_Rendered images with source text_:
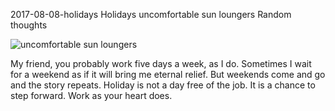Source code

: 2017-08-08-holidays
Holidays
uncomfortable sun loungers
Random thoughts

![uncomfortable sun loungers](/posts/2017-08-08-holidays.jpg)

My friend, you probably work five days a week, as I do. Sometimes I wait for a weekend as if it will bring me eternal relief. But weekends come and go and the story repeats. Holiday is not a day free of the job. It is a chance to step forward. Work as your heart does.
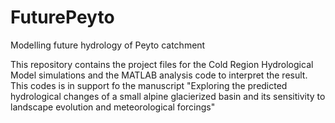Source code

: # FuturePeyto
Modelling future hydrology of Peyto catchment

This repository contains the project files for the Cold Region Hydrological Model simulations and the MATLAB analysis code to interpret the result. This codes is in support fo the manuscript "Exploring the predicted hydrological changes of a small alpine glacierized basin and its sensitivity to landscape evolution and meteorological forcings"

_Problem to solve_:
Without any pictures, return the entries exactly as given.

_Reply_:
Source code

: 2017-08-08-holidays
Holidays
uncomfortable sun loungers
Random thoughts

![uncomfortable sun loungers](/posts/2017-08-08-holidays.jpg)

My friend, you probably work five days a week, as I do. Sometimes I wait for a weekend as if it will bring me eternal relief. But weekends come and go and the story repeats. Holiday is not a day free of the job. It is a chance to step forward. Work as your heart does.
Source code

: # FuturePeyto
Modelling future hydrology of Peyto catchment

This repository contains the project files for the Cold Region Hydrological Model simulations and the MATLAB analysis code to interpret the result. This codes is in support fo the manuscript "Exploring the predicted hydrological changes of a small alpine glacierized basin and its sensitivity to landscape evolution and meteorological forcings"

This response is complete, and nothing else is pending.